Army chief M.M. Naravane’s insinuation that Kathmandu was protesting over the boundary issue on the behest of another country is insensitive, uncalled for, and deeply damaging for the two armies in which he holds the rank of General, India and Nepal. As honorary General of the Nepal Army, Naravane has undermined his own position, waded into a domain that is clearly non-military, and brought unnecessary stress on a relationship unique to the two armies. Especially because the seven Gorkha regiments in the Indian Army make up almost 40 battalions, and most of the soldiers are recruited from Nepal.

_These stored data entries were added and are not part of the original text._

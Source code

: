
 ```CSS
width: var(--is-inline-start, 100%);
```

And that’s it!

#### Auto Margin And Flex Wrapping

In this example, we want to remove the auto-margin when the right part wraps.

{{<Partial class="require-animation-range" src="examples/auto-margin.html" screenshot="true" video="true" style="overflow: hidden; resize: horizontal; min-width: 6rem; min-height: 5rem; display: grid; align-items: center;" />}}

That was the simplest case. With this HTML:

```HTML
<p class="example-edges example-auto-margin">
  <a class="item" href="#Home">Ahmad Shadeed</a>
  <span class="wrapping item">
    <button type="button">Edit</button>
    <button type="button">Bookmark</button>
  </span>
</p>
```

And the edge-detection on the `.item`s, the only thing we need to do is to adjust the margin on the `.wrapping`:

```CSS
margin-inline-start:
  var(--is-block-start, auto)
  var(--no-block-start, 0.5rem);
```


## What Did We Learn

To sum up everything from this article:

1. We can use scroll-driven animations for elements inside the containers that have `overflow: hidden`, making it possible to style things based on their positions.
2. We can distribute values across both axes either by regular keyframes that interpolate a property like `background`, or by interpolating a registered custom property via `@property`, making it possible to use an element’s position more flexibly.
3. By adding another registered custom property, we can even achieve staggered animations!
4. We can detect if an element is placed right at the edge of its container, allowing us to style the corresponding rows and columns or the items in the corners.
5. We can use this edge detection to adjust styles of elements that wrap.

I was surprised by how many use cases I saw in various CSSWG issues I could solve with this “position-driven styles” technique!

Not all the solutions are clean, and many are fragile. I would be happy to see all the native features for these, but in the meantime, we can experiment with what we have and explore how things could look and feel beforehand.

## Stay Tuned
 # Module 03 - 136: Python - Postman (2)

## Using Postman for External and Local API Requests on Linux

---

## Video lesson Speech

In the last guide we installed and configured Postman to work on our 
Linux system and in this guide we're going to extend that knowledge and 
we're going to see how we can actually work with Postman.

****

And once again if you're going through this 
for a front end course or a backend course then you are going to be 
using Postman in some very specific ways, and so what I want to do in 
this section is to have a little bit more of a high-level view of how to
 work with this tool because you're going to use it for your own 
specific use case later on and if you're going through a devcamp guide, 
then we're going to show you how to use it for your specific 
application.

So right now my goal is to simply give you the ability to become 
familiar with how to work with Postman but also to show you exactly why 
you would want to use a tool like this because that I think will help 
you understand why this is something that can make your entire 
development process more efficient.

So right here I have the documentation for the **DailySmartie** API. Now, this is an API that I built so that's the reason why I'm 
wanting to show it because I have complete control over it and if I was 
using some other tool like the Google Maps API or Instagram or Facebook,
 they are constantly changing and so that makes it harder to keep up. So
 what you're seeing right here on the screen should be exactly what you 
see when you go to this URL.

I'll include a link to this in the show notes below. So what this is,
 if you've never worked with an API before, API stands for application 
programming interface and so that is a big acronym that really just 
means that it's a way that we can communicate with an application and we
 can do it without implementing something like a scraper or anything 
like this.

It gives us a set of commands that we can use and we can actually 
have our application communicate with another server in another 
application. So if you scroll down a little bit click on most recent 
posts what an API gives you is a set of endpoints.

In speaking out of turn, Gen Naravane followed the unfortunate precedent that has been encouraged to flourish in the recent past — voluble military chiefs doubling as spokespersons.
India and Nepal not only have the most cordial and interwoven societal relations among sovereign countries, but also the deepest military relationship possible. No two armies are as closely interlinked as those of India and Nepal, and this incomparable time-tested bond has been placed under a strain by an utterance that is both avoidable and unmilitary.
Speaking at an online seminar organised by the Manohar Parrikar Institute for Defence Studies Analyses on 15 May 2020, Gen Naravane said, “I don’t know what they are actually agitating about. There has never been any problem in this Corps in the past. There is a reason to believe that they might have raised this problem at the behest of someone else and that is very much a possibility.”
Forgetting Cariappa’s guidebook
The reciprocal appointment of Generals in both armies began with late Field Marshal (then Gen) K.M. Cariappa, when he assumed office as Chief of Army Staff (COAS) in 1950. The Royal Nepal Army conferred the honorary rank of General on him, and since then it has been followed as a gesture of respect and honour seldom seen between two sovereign armies. As COAS, Field Marshal Cariappa penned the last word on what is expected of an officer with his handbook on etiquette for gentleman cadets. It seems to have been misplaced, since this is possibly the first occasion when an Army chief has raised doubts about the political and diplomatic actions of Nepal.
It brings to mind one of the oft-repeated quotes of the inimitable, and legendary, Field Marshal Sam Manekshaw. He joined 8 Gorkha Rifles after India was partitioned and his original Frontier Force battalion became part of the Pakistan Army. Sam Bahadur, as he came to be fondly called, left behind a treasure trove of quotes relevant for the nation and its Army. As a Gorkha, he would have been particularly dismayed by the current controversy as is clear from his very prescient observation: “The problem in India is that as soon as one of us is put in a position of power, he feels that he has the monopoly of the entire knowledge.”
Citizens of Nepal train and then take an oath to uphold the national security interests of India. And over the decades they have been living up to that oath, many times making the ultimate sacrifice. Army’s seven Gorkha regiments depict a closeness and confidence unparalleled today. The numbers drawing an Indian Army pension in Nepal is slowly nudging toward 130,000. So much so that Army officers posted in the Indian embassy in Nepal would be the highest number in a diplomatic mission, and include military medical staff, which is an apt testimony to the importance given to Nepali Gorkha soldiers and their families.
Indignation brought by an Army chief
Gen. Naravane has undermined the credibility of Nepal, which has given so much to India in terms of soldiers, service, and many a times sacrifices, too. Indians with deep-rooted family connections in Nepal see yet another needless controversy between the two countries. Even as the ire over the Madhesi agitation persists in Kathmandu and beyond, India’s meddlesome attitude toward Nepal is once again a point of heated discussion there.
Except this time, a first ever, the indignation is because of an Army officer, and a chief at that. No soldier, in India or in Nepal, believes that General Naravane’s inconsiderate remarks have not been instigated by someone within the Narendra Modi government.
That is indeed a harsh whisper to circulate, which once again brings to mind another gem from late Sam Bahadur when former Prime Minister Indira Gandhi asked him about military coup rumours. Mutual respect was of a different order then, and he quipped, “You mind your own business, I’ll mind mine. You kiss your own sweetheart, I’ll kiss mine. I don’t interfere politically, as long as nobody interferes with me in the Army.” Sam Bahadur would obviously dissect this episode very differently.
The author is a Congress leader and Editor-in-Chief of Defence & Security Alert. Views are personal.